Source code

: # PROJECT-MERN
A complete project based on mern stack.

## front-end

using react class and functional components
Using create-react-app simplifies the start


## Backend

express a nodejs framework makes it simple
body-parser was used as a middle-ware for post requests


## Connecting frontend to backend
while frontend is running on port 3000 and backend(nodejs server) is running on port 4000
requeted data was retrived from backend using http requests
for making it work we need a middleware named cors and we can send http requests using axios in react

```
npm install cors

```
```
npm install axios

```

## Activity
Would you retype the whole listing, exactly as it reads?

## Solution to this task
Source code

: # PROJECT-MERN
A complete project based on mern stack.

## front-end

using react class and functional components
Using create-react-app simplifies the start


## Backend

express a nodejs framework makes it simple
body-parser was used as a middle-ware for post requests


## Connecting frontend to backend
while frontend is running on port 3000 and backend(nodejs server) is running on port 4000
requeted data was retrived from backend using http requests
for making it work we need a middleware named cors and we can send http requests using axios in react

```
npm install cors

```
```
npm install axios

```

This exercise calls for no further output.